» **Prompt**
Word for word, repeat the records, leaving every picture behind.

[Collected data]

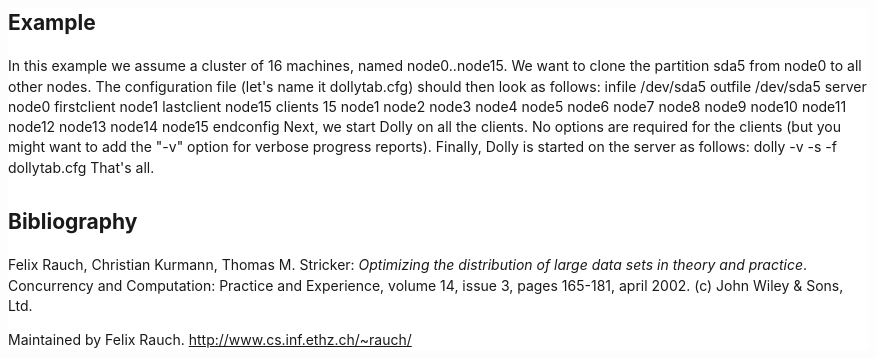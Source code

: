 
Example
-------

In this example we assume a cluster of 16 machines, named
node0..node15. We want to clone the partition sda5 from node0 to all
other nodes. The configuration file (let's name it dollytab.cfg)
should then look as follows:
  infile /dev/sda5
  outfile /dev/sda5
  server node0
  firstclient node1
  lastclient node15
  clients 15
  node1
  node2
  node3
  node4
  node5
  node6
  node7
  node8
  node9
  node10
  node11
  node12
  node13
  node14
  node15
  endconfig
Next, we start Dolly on all the clients. No options are required for
the clients (but you might want to add the "-v" option for verbose
progress reports). Finally, Dolly is started on the server as follows:
  dolly -v -s -f dollytab.cfg
That's all.


Bibliography
------------

Felix Rauch, Christian Kurmann, Thomas M. Stricker: <em>Optimizing the
distribution of large data sets in theory and practice</em>. Concurrency
and Computation: Practice and Experience, volume 14, issue 3, pages
165-181, april 2002. (c) John Wiley & Sons, Ltd.

Maintained by Felix Rauch.
http://www.cs.inf.ethz.ch/~rauch/
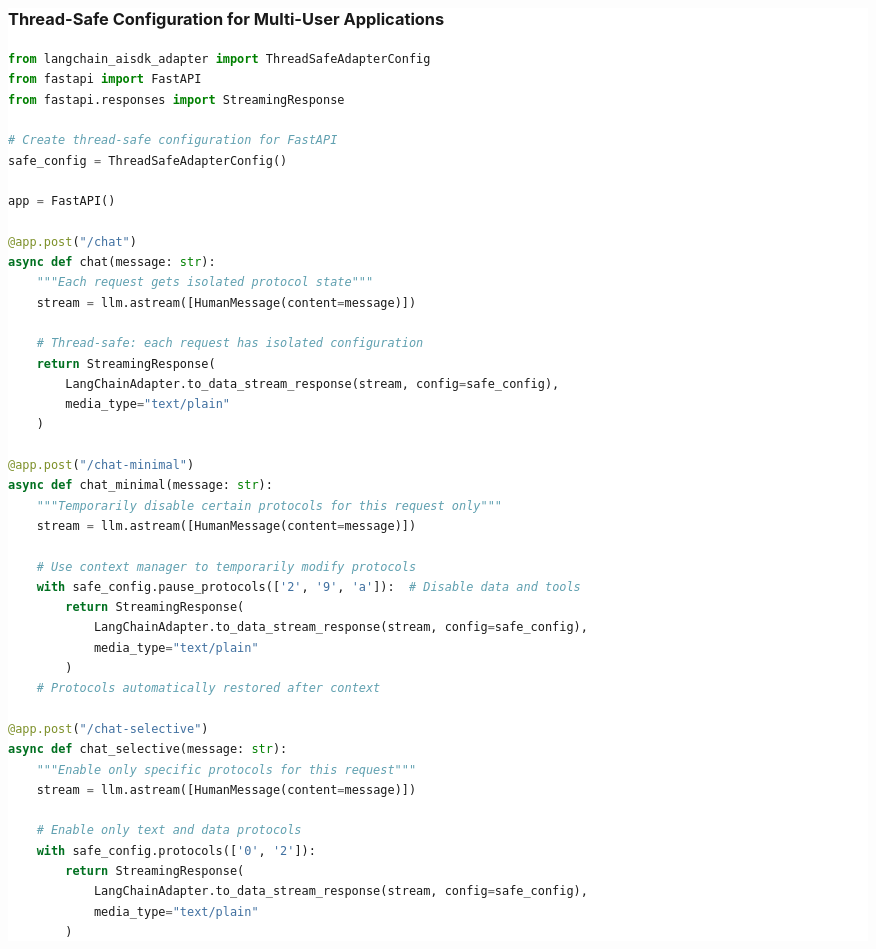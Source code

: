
 ```python
```

### Thread-Safe Configuration for Multi-User Applications

```python
from langchain_aisdk_adapter import ThreadSafeAdapterConfig
from fastapi import FastAPI
from fastapi.responses import StreamingResponse

# Create thread-safe configuration for FastAPI
safe_config = ThreadSafeAdapterConfig()

app = FastAPI()

@app.post("/chat")
async def chat(message: str):
    """Each request gets isolated protocol state"""
    stream = llm.astream([HumanMessage(content=message)])
    
    # Thread-safe: each request has isolated configuration
    return StreamingResponse(
        LangChainAdapter.to_data_stream_response(stream, config=safe_config),
        media_type="text/plain"
    )

@app.post("/chat-minimal")
async def chat_minimal(message: str):
    """Temporarily disable certain protocols for this request only"""
    stream = llm.astream([HumanMessage(content=message)])
    
    # Use context manager to temporarily modify protocols
    with safe_config.pause_protocols(['2', '9', 'a']):  # Disable data and tools
        return StreamingResponse(
            LangChainAdapter.to_data_stream_response(stream, config=safe_config),
            media_type="text/plain"
        )
    # Protocols automatically restored after context

@app.post("/chat-selective")
async def chat_selective(message: str):
    """Enable only specific protocols for this request"""
    stream = llm.astream([HumanMessage(content=message)])
    
    # Enable only text and data protocols
    with safe_config.protocols(['0', '2']):
        return StreamingResponse(
            LangChainAdapter.to_data_stream_response(stream, config=safe_config),
            media_type="text/plain"
        )
```
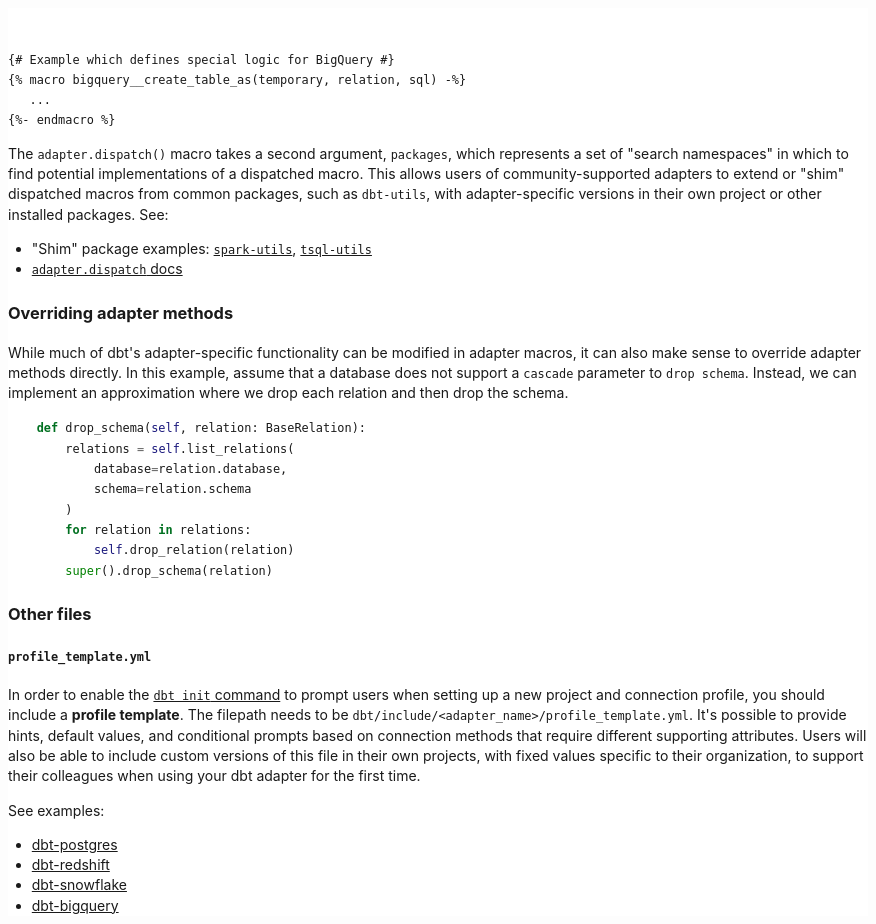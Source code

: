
 ```jinja2


{# Example which defines special logic for BigQuery #}
{% macro bigquery__create_table_as(temporary, relation, sql) -%}
   ...
{%- endmacro %}
```

</File>

The `adapter.dispatch()` macro takes a second argument, `packages`, which represents a set of "search namespaces" in which to find potential implementations of a dispatched macro. This allows users of community-supported adapters to extend or "shim" dispatched macros from common packages, such as `dbt-utils`, with adapter-specific versions in their own project or other installed packages. See:
- "Shim" package examples: [`spark-utils`](https://github.com/dbt-labs/spark-utils), [`tsql-utils`](https://github.com/dbt-msft/tsql-utils)
- [`adapter.dispatch` docs](dispatch)

### Overriding adapter methods

While much of dbt's adapter-specific functionality can be modified in adapter macros, it can also make sense to override adapter methods directly. In this example, assume that a database does not support a `cascade` parameter to `drop schema`. Instead, we can implement an approximation where we drop each relation and then drop the schema.

<File name='impl.py'>

```python
    def drop_schema(self, relation: BaseRelation):
        relations = self.list_relations(
            database=relation.database,
            schema=relation.schema
        )
        for relation in relations:
            self.drop_relation(relation)
        super().drop_schema(relation)
```

</File>

### Other files

#### `profile_template.yml`

In order to enable the [`dbt init` command](/reference/commands/init) to prompt users when setting up a new project and connection profile, you should include a **profile template**. The filepath needs to be `dbt/include/<adapter_name>/profile_template.yml`. It's possible to provide hints, default values, and conditional prompts based on connection methods that require different supporting attributes. Users will also be able to include custom versions of this file in their own projects, with fixed values specific to their organization, to support their colleagues when using your dbt adapter for the first time.

See examples:
- [dbt-postgres](https://github.com/dbt-labs/dbt-core/blob/main/plugins/postgres/dbt/include/postgres/profile_template.yml)
- [dbt-redshift](https://github.com/dbt-labs/dbt-redshift/blob/main/dbt/include/redshift/profile_template.yml)
- [dbt-snowflake](https://github.com/dbt-labs/dbt-snowflake/blob/main/dbt/include/snowflake/profile_template.yml)
- [dbt-bigquery](https://github.com/dbt-labs/dbt-bigquery/blob/main/dbt/include/bigquery/profile_template.yml)

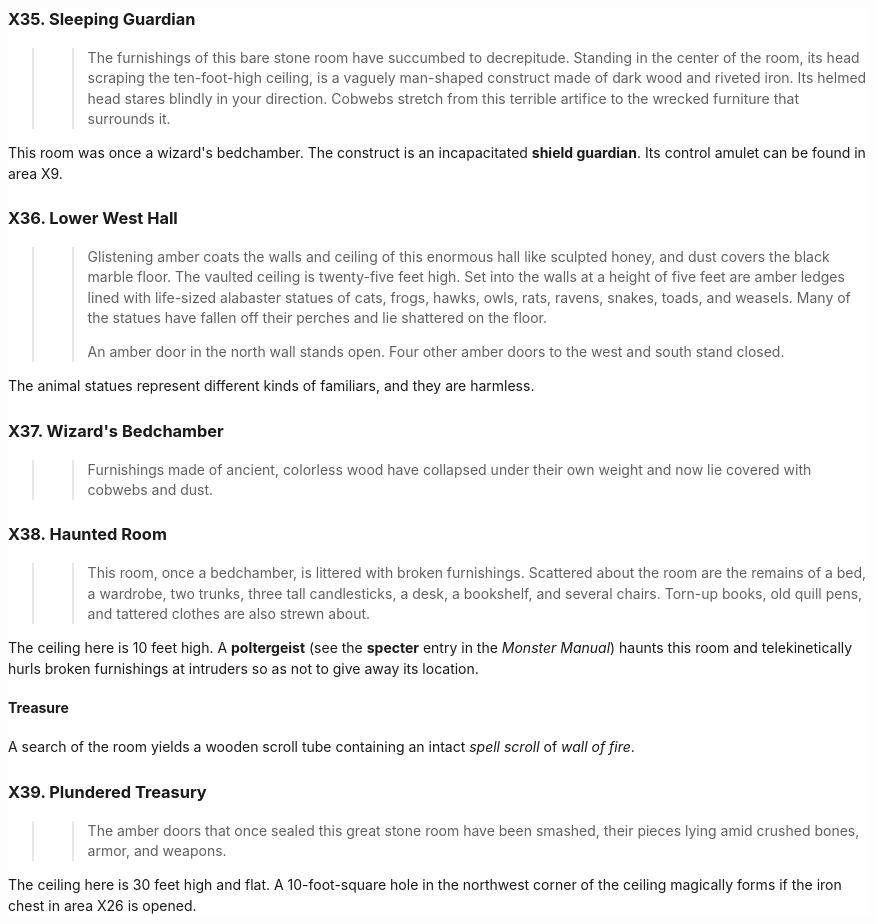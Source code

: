### X35. Sleeping Guardian

>>The furnishings of this bare stone room have succumbed to decrepitude. Standing in the center of the room, its head scraping the ten-foot-high ceiling, is a vaguely man-shaped construct made of dark wood and riveted iron. Its helmed head stares blindly in your direction. Cobwebs stretch from this terrible artifice to the wrecked furniture that surrounds it.
>>

This room was once a wizard's bedchamber. The construct is an incapacitated **shield guardian**. Its control amulet can be found in area X9.

### X36. Lower West Hall

>>Glistening amber coats the walls and ceiling of this enormous hall like sculpted honey, and dust covers the black marble floor. The vaulted ceiling is twenty-five feet high. Set into the walls at a height of five feet are amber ledges lined with life-sized alabaster statues of cats, frogs, hawks, owls, rats, ravens, snakes, toads, and weasels. Many of the statues have fallen off their perches and lie shattered on the floor.
>>
>>An amber door in the north wall stands open. Four other amber doors to the west and south stand closed.
>>

The animal statues represent different kinds of familiars, and they are harmless.

### X37. Wizard's Bedchamber

>>Furnishings made of ancient, colorless wood have collapsed under their own weight and now lie covered with cobwebs and dust.
>>

### X38. Haunted Room

>>This room, once a bedchamber, is littered with broken furnishings. Scattered about the room are the remains of a bed, a wardrobe, two trunks, three tall candlesticks, a desk, a bookshelf, and several chairs. Torn-up books, old quill pens, and tattered clothes are also strewn about.
>>

The ceiling here is 10 feet high. A **poltergeist** (see the **specter** entry in the *Monster Manual*) haunts this room and telekinetically hurls broken furnishings at intruders so as not to give away its location.

#### Treasure

A search of the room yields a wooden scroll tube containing an intact *spell scroll* of *wall of fire*.

### X39. Plundered Treasury

>>The amber doors that once sealed this great stone room have been smashed, their pieces lying amid crushed bones, armor, and weapons.
>>

The ceiling here is 30 feet high and flat. A 10-foot-square hole in the northwest corner of the ceiling magically forms if the iron chest in area X26 is opened.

» **Task solution**
Source code

: 
Example
-------

In this example we assume a cluster of 16 machines, named
node0..node15. We want to clone the partition sda5 from node0 to all
other nodes. The configuration file (let's name it dollytab.cfg)
should then look as follows:
  infile /dev/sda5
  outfile /dev/sda5
  server node0
  firstclient node1
  lastclient node15
  clients 15
  node1
  node2
  node3
  node4
  node5
  node6
  node7
  node8
  node9
  node10
  node11
  node12
  node13
  node14
  node15
  endconfig
Next, we start Dolly on all the clients. No options are required for
the clients (but you might want to add the "-v" option for verbose
progress reports). Finally, Dolly is started on the server as follows:
  dolly -v -s -f dollytab.cfg
That's all.


Bibliography
------------

Felix Rauch, Christian Kurmann, Thomas M. Stricker: <em>Optimizing the
distribution of large data sets in theory and practice</em>. Concurrency
and Computation: Practice and Experience, volume 14, issue 3, pages
165-181, april 2002. (c) John Wiley & Sons, Ltd.

Maintained by Felix Rauch.
http://www.cs.inf.ethz.ch/~rauch/
Source code

:
 ```python
```

### Thread-Safe Configuration for Multi-User Applications

```python
from langchain_aisdk_adapter import ThreadSafeAdapterConfig
from fastapi import FastAPI
from fastapi.responses import StreamingResponse

# Create thread-safe configuration for FastAPI
safe_config = ThreadSafeAdapterConfig()

app = FastAPI()

@app.post("/chat")
async def chat(message: str):
    """Each request gets isolated protocol state"""
    stream = llm.astream([HumanMessage(content=message)])
    
    # Thread-safe: each request has isolated configuration
    return StreamingResponse(
        LangChainAdapter.to_data_stream_response(stream, config=safe_config),
        media_type="text/plain"
    )

@app.post("/chat-minimal")
async def chat_minimal(message: str):
    """Temporarily disable certain protocols for this request only"""
    stream = llm.astream([HumanMessage(content=message)])
    
    # Use context manager to temporarily modify protocols
    with safe_config.pause_protocols(['2', '9', 'a']):  # Disable data and tools
        return StreamingResponse(
            LangChainAdapter.to_data_stream_response(stream, config=safe_config),
            media_type="text/plain"
        )
    # Protocols automatically restored after context

@app.post("/chat-selective")
async def chat_selective(message: str):
    """Enable only specific protocols for this request"""
    stream = llm.astream([HumanMessage(content=message)])
    
    # Enable only text and data protocols
    with safe_config.protocols(['0', '2']):
        return StreamingResponse(
            LangChainAdapter.to_data_stream_response(stream, config=safe_config),
            media_type="text/plain"
        )
```
Source code

:
 ```jinja2


{# Example which defines special logic for BigQuery #}
{% macro bigquery__create_table_as(temporary, relation, sql) -%}
   ...
{%- endmacro %}
```

</File>

The `adapter.dispatch()` macro takes a second argument, `packages`, which represents a set of "search namespaces" in which to find potential implementations of a dispatched macro. This allows users of community-supported adapters to extend or "shim" dispatched macros from common packages, such as `dbt-utils`, with adapter-specific versions in their own project or other installed packages. See:
- "Shim" package examples: [`spark-utils`](https://github.com/dbt-labs/spark-utils), [`tsql-utils`](https://github.com/dbt-msft/tsql-utils)
- [`adapter.dispatch` docs](dispatch)

### Overriding adapter methods

While much of dbt's adapter-specific functionality can be modified in adapter macros, it can also make sense to override adapter methods directly. In this example, assume that a database does not support a `cascade` parameter to `drop schema`. Instead, we can implement an approximation where we drop each relation and then drop the schema.

<File name='impl.py'>

```python
    def drop_schema(self, relation: BaseRelation):
        relations = self.list_relations(
            database=relation.database,
            schema=relation.schema
        )
        for relation in relations:
            self.drop_relation(relation)
        super().drop_schema(relation)
```

</File>

### Other files

#### `profile_template.yml`

In order to enable the [`dbt init` command](/reference/commands/init) to prompt users when setting up a new project and connection profile, you should include a **profile template**. The filepath needs to be `dbt/include/<adapter_name>/profile_template.yml`. It's possible to provide hints, default values, and conditional prompts based on connection methods that require different supporting attributes. Users will also be able to include custom versions of this file in their own projects, with fixed values specific to their organization, to support their colleagues when using your dbt adapter for the first time.

See examples:
- [dbt-postgres](https://github.com/dbt-labs/dbt-core/blob/main/plugins/postgres/dbt/include/postgres/profile_template.yml)
- [dbt-redshift](https://github.com/dbt-labs/dbt-redshift/blob/main/dbt/include/redshift/profile_template.yml)
- [dbt-snowflake](https://github.com/dbt-labs/dbt-snowflake/blob/main/dbt/include/snowflake/profile_template.yml)
- [dbt-bigquery](https://github.com/dbt-labs/dbt-bigquery/blob/main/dbt/include/bigquery/profile_template.yml)

Source code

:### X35. Sleeping Guardian

>>The furnishings of this bare stone room have succumbed to decrepitude. Standing in the center of the room, its head scraping the ten-foot-high ceiling, is a vaguely man-shaped construct made of dark wood and riveted iron. Its helmed head stares blindly in your direction. Cobwebs stretch from this terrible artifice to the wrecked furniture that surrounds it.
>>

This room was once a wizard's bedchamber. The construct is an incapacitated **shield guardian**. Its control amulet can be found in area X9.

### X36. Lower West Hall

>>Glistening amber coats the walls and ceiling of this enormous hall like sculpted honey, and dust covers the black marble floor. The vaulted ceiling is twenty-five feet high. Set into the walls at a height of five feet are amber ledges lined with life-sized alabaster statues of cats, frogs, hawks, owls, rats, ravens, snakes, toads, and weasels. Many of the statues have fallen off their perches and lie shattered on the floor.
>>
>>An amber door in the north wall stands open. Four other amber doors to the west and south stand closed.
>>

The animal statues represent different kinds of familiars, and they are harmless.

### X37. Wizard's Bedchamber

>>Furnishings made of ancient, colorless wood have collapsed under their own weight and now lie covered with cobwebs and dust.
>>

### X38. Haunted Room

>>This room, once a bedchamber, is littered with broken furnishings. Scattered about the room are the remains of a bed, a wardrobe, two trunks, three tall candlesticks, a desk, a bookshelf, and several chairs. Torn-up books, old quill pens, and tattered clothes are also strewn about.
>>

The ceiling here is 10 feet high. A **poltergeist** (see the **specter** entry in the *Monster Manual*) haunts this room and telekinetically hurls broken furnishings at intruders so as not to give away its location.

#### Treasure

A search of the room yields a wooden scroll tube containing an intact *spell scroll* of *wall of fire*.

### X39. Plundered Treasury

>>The amber doors that once sealed this great stone room have been smashed, their pieces lying amid crushed bones, armor, and weapons.
>>

The ceiling here is 30 feet high and flat. A 10-foot-square hole in the northwest corner of the ceiling magically forms if the iron chest in area X26 is opened.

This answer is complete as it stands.